• TASK STATEMENT: Retype the opening lines of the data exactly, stopping after the line that contains "to add a Text". Skip every picture.

• MATERIAL FOR THIS EXERCISE:
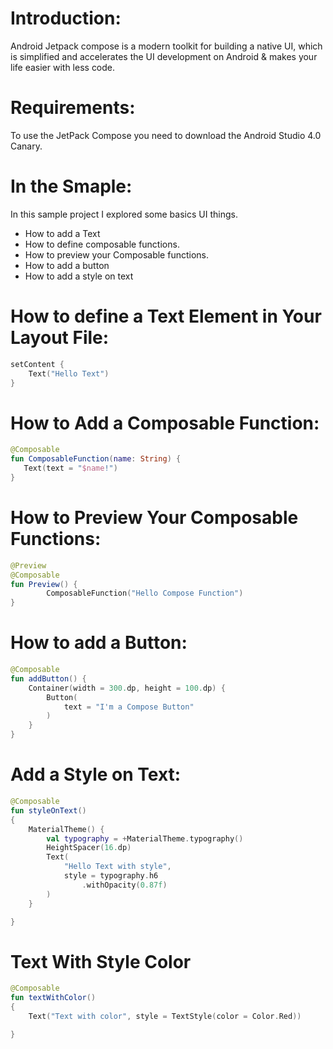 # Introduction:
Android Jetpack compose is a modern toolkit for building a native UI, which is simplified and accelerates the UI development on Android & makes your life easier with less code.

# Requirements:
To use the JetPack Compose you need to download the Android Studio 4.0 Canary.

# In the Smaple:
In this sample project I explored some basics UI things.
* How to add a Text
* How to define composable functions. 
* How to preview your Composable functions.
* How to add a button
* How to add a style on text

# How to define a Text Element in Your Layout File:
```Kotlin
setContent {
    Text("Hello Text")
}
```

# How to Add a Composable Function:
 ```Kotlin
 @Composable
fun ComposableFunction(name: String) {
    Text(text = "$name!")
}
```

# How to Preview Your Composable Functions:
```Kotlin
@Preview
@Composable
fun Preview() {
        ComposableFunction("Hello Compose Function")
}
```

# How to add a Button:
```Kotlin
@Composable
fun addButton() {
    Container(width = 300.dp, height = 100.dp) {
        Button(
            text = "I'm a Compose Button"
        )
    }
}
```

# Add a Style on Text:
```Kotlin
@Composable
fun styleOnText()
{
    MaterialTheme() {
        val typography = +MaterialTheme.typography()
        HeightSpacer(16.dp)
        Text(
            "Hello Text with style",
            style = typography.h6
                .withOpacity(0.87f)
        )
    }

}
```
# Text With Style Color
```Kotlin
@Composable
fun textWithColor()
{
    Text("Text with color", style = TextStyle(color = Color.Red))

}
```

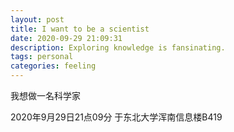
 ```yaml
---
layout: post
title: I want to be a scientist
date: 2020-09-29 21:09:31
description: Exploring knowledge is fansinating.
tags: personal
categories: feeling
---
```


我想做一名科学家

2020年9月29日21点09分 于东北大学浑南信息楼B419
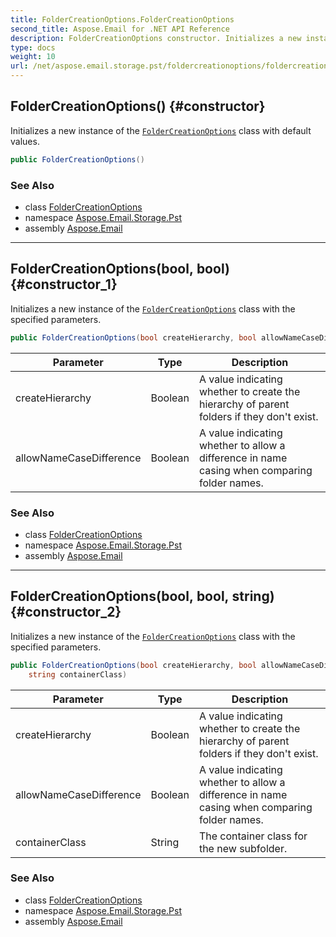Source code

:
 ```yaml
---
title: FolderCreationOptions.FolderCreationOptions
second_title: Aspose.Email for .NET API Reference
description: FolderCreationOptions constructor. Initializes a new instance of the FolderCreationOptions class with default values
type: docs
weight: 10
url: /net/aspose.email.storage.pst/foldercreationoptions/foldercreationoptions/
---
```

## FolderCreationOptions() {#constructor}

Initializes a new instance of the [`FolderCreationOptions`](../) class with default values.

```csharp
public FolderCreationOptions()
```

### See Also

* class [FolderCreationOptions](../)
* namespace [Aspose.Email.Storage.Pst](../../foldercreationoptions/)
* assembly [Aspose.Email](../../../)

---

## FolderCreationOptions(bool, bool) {#constructor_1}

Initializes a new instance of the [`FolderCreationOptions`](../) class with the specified parameters.

```csharp
public FolderCreationOptions(bool createHierarchy, bool allowNameCaseDifference)
```

| Parameter | Type | Description |
| --- | --- | --- |
| createHierarchy | Boolean | A value indicating whether to create the hierarchy of parent folders if they don't exist. |
| allowNameCaseDifference | Boolean | A value indicating whether to allow a difference in name casing when comparing folder names. |

### See Also

* class [FolderCreationOptions](../)
* namespace [Aspose.Email.Storage.Pst](../../foldercreationoptions/)
* assembly [Aspose.Email](../../../)

---

## FolderCreationOptions(bool, bool, string) {#constructor_2}

Initializes a new instance of the [`FolderCreationOptions`](../) class with the specified parameters.

```csharp
public FolderCreationOptions(bool createHierarchy, bool allowNameCaseDifference, 
    string containerClass)
```

| Parameter | Type | Description |
| --- | --- | --- |
| createHierarchy | Boolean | A value indicating whether to create the hierarchy of parent folders if they don't exist. |
| allowNameCaseDifference | Boolean | A value indicating whether to allow a difference in name casing when comparing folder names. |
| containerClass | String | The container class for the new subfolder. |

### See Also

* class [FolderCreationOptions](../)
* namespace [Aspose.Email.Storage.Pst](../../foldercreationoptions/)
* assembly [Aspose.Email](../../../)


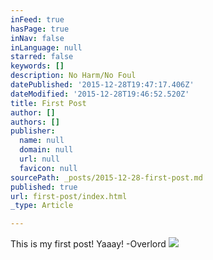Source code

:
 ```yaml
---
inFeed: true
hasPage: true
inNav: false
inLanguage: null
starred: false
keywords: []
description: No Harm/No Foul
datePublished: '2015-12-28T19:47:17.406Z'
dateModified: '2015-12-28T19:46:52.520Z'
title: First Post
author: []
authors: []
publisher:
  name: null
  domain: null
  url: null
  favicon: null
sourcePath: _posts/2015-12-28-first-post.md
published: true
url: first-post/index.html
_type: Article

---
```

This is my first post! Yaaay! -Overlord
![](https://the-grid-user-content.s3-us-west-2.amazonaws.com/d8f848b2-2dde-4acf-bda2-90ba0c8307cd.jpg)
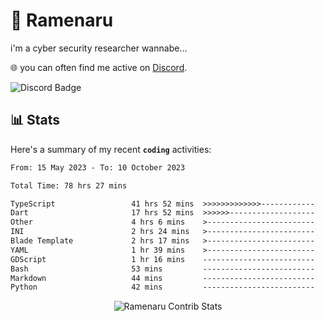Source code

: # 🍜 Ramenaru
i'm a cyber security researcher wannabe...

🌐 you can often find me active on [Discord](https://discordapp.com/users/503291004200157185).

![Discord Badge](https://dcbadge.vercel.app/api/shield/503291004200157185)

## 📊 Stats

Here's a summary of my recent **`coding`** activities:

<!--START_SECTION:waka-->

```txt
From: 15 May 2023 - To: 10 October 2023

Total Time: 78 hrs 27 mins

TypeScript                 41 hrs 52 mins  >>>>>>>>>>>>>------------   53.36 %
Dart                       17 hrs 52 mins  >>>>>>-------------------   22.78 %
Other                      4 hrs 6 mins    >------------------------   05.23 %
INI                        2 hrs 24 mins   >------------------------   03.08 %
Blade Template             2 hrs 17 mins   >------------------------   02.93 %
YAML                       1 hr 39 mins    >------------------------   02.11 %
GDScript                   1 hr 16 mins    -------------------------   01.62 %
Bash                       53 mins         -------------------------   01.14 %
Markdown                   44 mins         -------------------------   00.95 %
Python                     42 mins         -------------------------   00.90 %
```

<!--END_SECTION:waka-->

<div style="text-align: center;">
   <img align="center" src="https://github-readme-streak-stats.herokuapp.com/?user=Ramenaru&theme=dark&card_width=520" alt="Ramenaru Contrib Stats" />
</div>



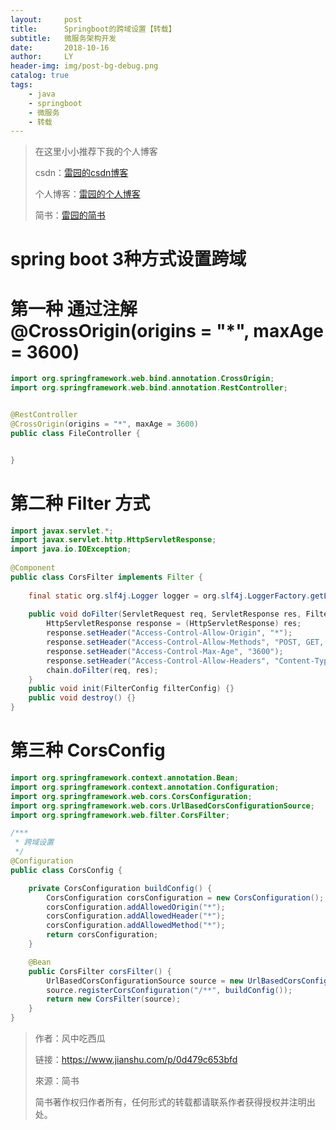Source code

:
```yaml
---
layout:     post
title:      Springboot的跨域设置【转载】
subtitle:   微服务架构开发
date:       2018-10-16
author:     LY
header-img: img/post-bg-debug.png
catalog: true
tags:
    - java
    - springboot
    - 微服务
    - 转载
---
```


> 在这里小小推荐下我的个人博客
>
> csdn：[雷园的csdn博客](https://blog.csdn.net/leiyuan2580)
>
> 个人博客：[雷园的个人博客](https://imlcl.store)
>
> 简书：[雷园的简书](https://www.jianshu.com/u/016322e40e1f)
>

# spring boot 3种方式设置跨域

# 第一种 通过注解 @CrossOrigin(origins = "*", maxAge = 3600)

```java
import org.springframework.web.bind.annotation.CrossOrigin;
import org.springframework.web.bind.annotation.RestController;


@RestController
@CrossOrigin(origins = "*", maxAge = 3600)
public class FileController {


}
```

# 第二种 Filter 方式

```java
import javax.servlet.*;  
import javax.servlet.http.HttpServletResponse;  
import java.io.IOException;  
   
@Component  
public class CorsFilter implements Filter {  
  
    final static org.slf4j.Logger logger = org.slf4j.LoggerFactory.getLogger(CorsFilter.class);  
 
    public void doFilter(ServletRequest req, ServletResponse res, FilterChain chain) throws IOException, ServletException {  
        HttpServletResponse response = (HttpServletResponse) res;  
        response.setHeader("Access-Control-Allow-Origin", "*");  
        response.setHeader("Access-Control-Allow-Methods", "POST, GET, PUT,OPTIONS, DELETE");  
        response.setHeader("Access-Control-Max-Age", "3600");  
        response.setHeader("Access-Control-Allow-Headers", "Content-Type, Authorization, X-Requested-With");  
        chain.doFilter(req, res);  
    }  
    public void init(FilterConfig filterConfig) {}  
    public void destroy() {}  
}  
```

# 第三种 CorsConfig

```java
import org.springframework.context.annotation.Bean;
import org.springframework.context.annotation.Configuration;
import org.springframework.web.cors.CorsConfiguration;
import org.springframework.web.cors.UrlBasedCorsConfigurationSource;
import org.springframework.web.filter.CorsFilter;

/***
 * 跨域设置
 */
@Configuration
public class CorsConfig {

    private CorsConfiguration buildConfig() {
        CorsConfiguration corsConfiguration = new CorsConfiguration();
        corsConfiguration.addAllowedOrigin("*"); 
        corsConfiguration.addAllowedHeader("*"); 
        corsConfiguration.addAllowedMethod("*"); 
        return corsConfiguration;
    }

    @Bean
    public CorsFilter corsFilter() {
        UrlBasedCorsConfigurationSource source = new UrlBasedCorsConfigurationSource();
        source.registerCorsConfiguration("/**", buildConfig());
        return new CorsFilter(source);
    }
}
```

>
>
> 作者：风中吃西瓜
>
> 链接：https://www.jianshu.com/p/0d479c653bfd
>
> 來源：简书
>
> 简书著作权归作者所有，任何形式的转载都请联系作者获得授权并注明出处。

• SOLUTION:
 # Introduction:
Android Jetpack compose is a modern toolkit for building a native UI, which is simplified and accelerates the UI development on Android & makes your life easier with less code.

# Requirements:
To use the JetPack Compose you need to download the Android Studio 4.0 Canary.

# In the Smaple:
In this sample project I explored some basics UI things.
* How to add a Text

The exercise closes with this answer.